What is needed is an exact copy of the records below, minus any pictures.

— Supplied information —
-------

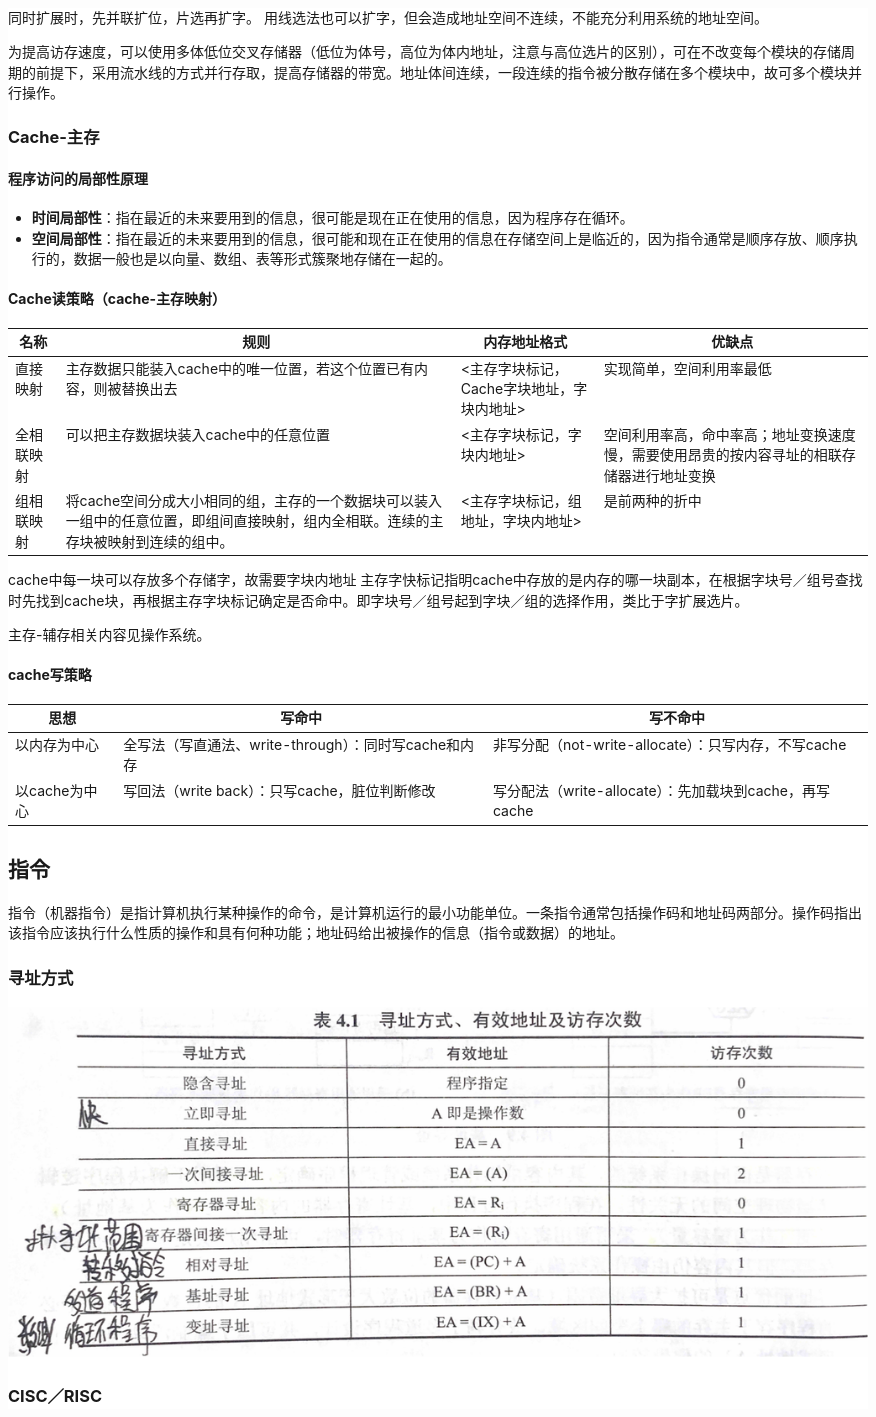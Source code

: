 同时扩展时，先并联扩位，片选再扩字。
用线选法也可以扩字，但会造成地址空间不连续，不能充分利用系统的地址空间。

为提高访存速度，可以使用多体低位交叉存储器（低位为体号，高位为体内地址，注意与高位选片的区别），可在不改变每个模块的存储周期的前提下，采用流水线的方式并行存取，提高存储器的带宽。地址体间连续，一段连续的指令被分散存储在多个模块中，故可多个模块并行操作。

### Cache-主存
#### 程序访问的局部性原理
- **时间局部性**：指在最近的未来要用到的信息，很可能是现在正在使用的信息，因为程序存在循环。
- **空间局部性**：指在最近的未来要用到的信息，很可能和现在正在使用的信息在存储空间上是临近的，因为指令通常是顺序存放、顺序执行的，数据一般也是以向量、数组、表等形式簇聚地存储在一起的。

#### Cache读策略（cache-主存映射）
| 名称 | 规则 | 内存地址格式 |优缺点|
| --- | --- | --- |---|
|  直接映射 | 主存数据只能装入cache中的唯一位置，若这个位置已有内容，则被替换出去 | <主存字块标记，Cache字块地址，字块内地址> |实现简单，空间利用率最低|
|  全相联映射 | 可以把主存数据块装入cache中的任意位置 | <主存字块标记，字块内地址> |空间利用率高，命中率高；地址变换速度慢，需要使用昂贵的按内容寻址的相联存储器进行地址变换|
| 组相联映射 | 将cache空间分成大小相同的组，主存的一个数据块可以装入一组中的任意位置，即组间直接映射，组内全相联。连续的主存块被映射到连续的组中。 | <主存字块标记，组地址，字块内地址> |是前两种的折中|

cache中每一块可以存放多个存储字，故需要字块内地址
主存字快标记指明cache中存放的是内存的哪一块副本，在根据字块号／组号查找时先找到cache块，再根据主存字块标记确定是否命中。即字块号／组号起到字块／组的选择作用，类比于字扩展选片。

主存-辅存相关内容见操作系统。
#### cache写策略

| 思想 | 写命中 | 写不命中 |
| --- | --- | --- |
| 以内存为中心 | 全写法（写直通法、write-through）：同时写cache和内存 | 非写分配（not-write-allocate）：只写内存，不写cache |
| 以cache为中心 | 写回法（write back）：只写cache，脏位判断修改 | 写分配法（write-allocate）：先加载块到cache，再写cache |
## 指令
指令（机器指令）是指计算机执行某种操作的命令，是计算机运行的最小功能单位。一条指令通常包括操作码和地址码两部分。操作码指出该指令应该执行什么性质的操作和具有何种功能；地址码给出被操作的信息（指令或数据）的地址。
### 寻址方式
![寻址方式](picture4md/计算机组成原理/%E5%AF%BB%E5%9D%80%E6%96%B9%E5%BC%8F.jpg)
### CISC／RISC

-------

— Response for this exercise —
Source code

: 同时扩展时，先并联扩位，片选再扩字。
用线选法也可以扩字，但会造成地址空间不连续，不能充分利用系统的地址空间。

为提高访存速度，可以使用多体低位交叉存储器（低位为体号，高位为体内地址，注意与高位选片的区别），可在不改变每个模块的存储周期的前提下，采用流水线的方式并行存取，提高存储器的带宽。地址体间连续，一段连续的指令被分散存储在多个模块中，故可多个模块并行操作。

### Cache-主存
#### 程序访问的局部性原理
- **时间局部性**：指在最近的未来要用到的信息，很可能是现在正在使用的信息，因为程序存在循环。
- **空间局部性**：指在最近的未来要用到的信息，很可能和现在正在使用的信息在存储空间上是临近的，因为指令通常是顺序存放、顺序执行的，数据一般也是以向量、数组、表等形式簇聚地存储在一起的。

#### Cache读策略（cache-主存映射）
| 名称 | 规则 | 内存地址格式 |优缺点|
| --- | --- | --- |---|
|  直接映射 | 主存数据只能装入cache中的唯一位置，若这个位置已有内容，则被替换出去 | <主存字块标记，Cache字块地址，字块内地址> |实现简单，空间利用率最低|
|  全相联映射 | 可以把主存数据块装入cache中的任意位置 | <主存字块标记，字块内地址> |空间利用率高，命中率高；地址变换速度慢，需要使用昂贵的按内容寻址的相联存储器进行地址变换|
| 组相联映射 | 将cache空间分成大小相同的组，主存的一个数据块可以装入一组中的任意位置，即组间直接映射，组内全相联。连续的主存块被映射到连续的组中。 | <主存字块标记，组地址，字块内地址> |是前两种的折中|

cache中每一块可以存放多个存储字，故需要字块内地址
主存字快标记指明cache中存放的是内存的哪一块副本，在根据字块号／组号查找时先找到cache块，再根据主存字块标记确定是否命中。即字块号／组号起到字块／组的选择作用，类比于字扩展选片。

主存-辅存相关内容见操作系统。
#### cache写策略

| 思想 | 写命中 | 写不命中 |
| --- | --- | --- |
| 以内存为中心 | 全写法（写直通法、write-through）：同时写cache和内存 | 非写分配（not-write-allocate）：只写内存，不写cache |
| 以cache为中心 | 写回法（write back）：只写cache，脏位判断修改 | 写分配法（write-allocate）：先加载块到cache，再写cache |
## 指令
指令（机器指令）是指计算机执行某种操作的命令，是计算机运行的最小功能单位。一条指令通常包括操作码和地址码两部分。操作码指出该指令应该执行什么性质的操作和具有何种功能；地址码给出被操作的信息（指令或数据）的地址。
### 寻址方式
![寻址方式](picture4md/计算机组成原理/%E5%AF%BB%E5%9D%80%E6%96%B9%E5%BC%8F.jpg)
### CISC／RISC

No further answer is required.